Pour bien faire vos devoirs face à l’ISR, l’AMF a une autre page sur son site qui pourra vous en apprendre beaucoup sur le sujet. Sur cette page, on explique ce que couvre l’ISR, car n’oublions pas qu’ISR ne signifie pas simplement « aucun pétrole ». En effet, le respect des employés, les droits de la personne et la gouvernance des entreprises ne sont que quelques exemples de ce qui fait partie de l’ISR.

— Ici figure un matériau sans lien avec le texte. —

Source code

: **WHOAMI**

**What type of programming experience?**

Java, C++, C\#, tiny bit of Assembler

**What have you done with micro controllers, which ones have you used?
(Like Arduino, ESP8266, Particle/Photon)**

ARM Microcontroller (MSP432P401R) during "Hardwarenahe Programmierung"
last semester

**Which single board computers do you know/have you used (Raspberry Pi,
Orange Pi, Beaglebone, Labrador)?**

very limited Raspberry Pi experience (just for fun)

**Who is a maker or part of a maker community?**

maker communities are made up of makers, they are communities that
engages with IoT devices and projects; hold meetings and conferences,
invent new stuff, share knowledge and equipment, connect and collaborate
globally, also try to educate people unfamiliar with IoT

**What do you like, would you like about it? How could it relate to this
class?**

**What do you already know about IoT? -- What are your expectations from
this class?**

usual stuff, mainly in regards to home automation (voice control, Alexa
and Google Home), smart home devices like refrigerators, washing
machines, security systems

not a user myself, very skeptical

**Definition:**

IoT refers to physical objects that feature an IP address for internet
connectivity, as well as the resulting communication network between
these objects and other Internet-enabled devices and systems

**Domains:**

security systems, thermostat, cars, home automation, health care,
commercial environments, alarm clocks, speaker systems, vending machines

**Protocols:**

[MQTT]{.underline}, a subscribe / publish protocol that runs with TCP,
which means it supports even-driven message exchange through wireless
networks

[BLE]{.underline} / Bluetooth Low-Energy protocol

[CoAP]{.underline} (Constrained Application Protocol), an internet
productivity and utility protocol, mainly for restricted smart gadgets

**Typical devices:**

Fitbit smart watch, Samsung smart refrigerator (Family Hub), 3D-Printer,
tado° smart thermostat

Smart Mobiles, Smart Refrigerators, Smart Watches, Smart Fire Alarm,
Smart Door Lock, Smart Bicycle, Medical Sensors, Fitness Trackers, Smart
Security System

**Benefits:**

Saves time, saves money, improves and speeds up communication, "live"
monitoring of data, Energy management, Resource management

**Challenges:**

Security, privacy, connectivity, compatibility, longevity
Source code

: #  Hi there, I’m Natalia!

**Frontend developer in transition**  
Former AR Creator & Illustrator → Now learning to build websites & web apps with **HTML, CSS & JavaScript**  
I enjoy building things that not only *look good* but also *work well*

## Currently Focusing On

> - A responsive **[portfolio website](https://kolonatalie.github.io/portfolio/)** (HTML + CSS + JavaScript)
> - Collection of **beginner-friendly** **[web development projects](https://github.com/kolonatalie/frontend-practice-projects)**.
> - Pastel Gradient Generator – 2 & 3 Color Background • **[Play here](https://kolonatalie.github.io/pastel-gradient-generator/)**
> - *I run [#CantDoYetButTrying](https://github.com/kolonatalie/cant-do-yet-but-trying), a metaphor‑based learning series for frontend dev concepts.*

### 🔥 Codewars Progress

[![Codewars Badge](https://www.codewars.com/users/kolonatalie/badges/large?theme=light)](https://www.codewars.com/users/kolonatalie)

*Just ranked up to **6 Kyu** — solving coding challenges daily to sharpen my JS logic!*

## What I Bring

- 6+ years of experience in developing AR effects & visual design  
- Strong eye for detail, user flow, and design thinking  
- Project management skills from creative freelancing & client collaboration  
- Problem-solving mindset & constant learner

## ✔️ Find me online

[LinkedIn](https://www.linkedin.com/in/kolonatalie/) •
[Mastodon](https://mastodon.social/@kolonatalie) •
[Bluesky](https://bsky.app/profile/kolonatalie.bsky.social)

Sur la page du site de l’AMF, on indique qu’actuellement, il n’existe pas encore de normes officielles précisant quels produits de placement, ou encore quelles entreprises, respectent les règles ISR. Ce n’est pas comme les règles ISO, tout reste à faire dans ce domaine. Il est donc important que vous définissiez dans votre politique de placement ce qu’est l’ISR pour vous. Autrement dit, il s’agit pour vous de déterminer vos choix de placements en fonction de vos valeurs.
Pourtant, plusieurs produits de placement se targuent de faire partie des ISR, mais, comme le mentionne l’AMF sur son site : « Certains peuvent avoir un ton exagérément promotionnel et ne donner qu’une information positive sur les facteurs ESG pris en considération par le fonds ».
Vous pourriez aussi attendre que des normes internationales soient mises en place, mais vous devrez être patient. Avant que l’ensemble des pays s’entendent sur des points aussi importants que ceux qui sont couverts par l’ISR, vous perdrez de nombreuses années de rendement puisque votre portefeuille ne sera pas investi.
Il faut donc prendre le temps de faire ses propres recherches avant d’investir dans une entreprise ou un produit d’investissement qui se prétend respectueux des principes de l’ISR. Comment? En se renseignant sur les activités de l’entreprise ou, pour un produit d’investissement comme un fonds commun de placement, en consultant son prospectus ou encore, la liste des entreprises dans lesquelles le fonds investit présentement.
Si vous constatez qu’une entreprise ne respectant pas les critères de votre politique de placement s’y retrouve, n’y investissez tout simplement pas. Évidemment, cela peut s’avérer fastidieux comme travail, mais cela en vaut la peine si au bout du compte, vous vous retrouvez avec un portefeuille de placement qui respecte vos valeurs.
Finalement, vous devriez aussi réfléchir aux opportunités d’investissements qui demanderont un certain recul avant de prendre votre décision. À titre d’exemple, qu’en est-il d’une entreprise qui se vante de respecter les critères ISR, mais dont la majorité de ses clients ne le font pas? En effet, devriez-vous investir dans la compagnie A si sa seule cliente, la compagnie B, est une pétrolière alors que vous ne souhaitez pas investir dans ce type d’entreprise?
Bonnes recherches et bonne rédaction de votre politique de placement!
Clément Hudon, Pl. Fin., FCSI, BAA, M. Sc.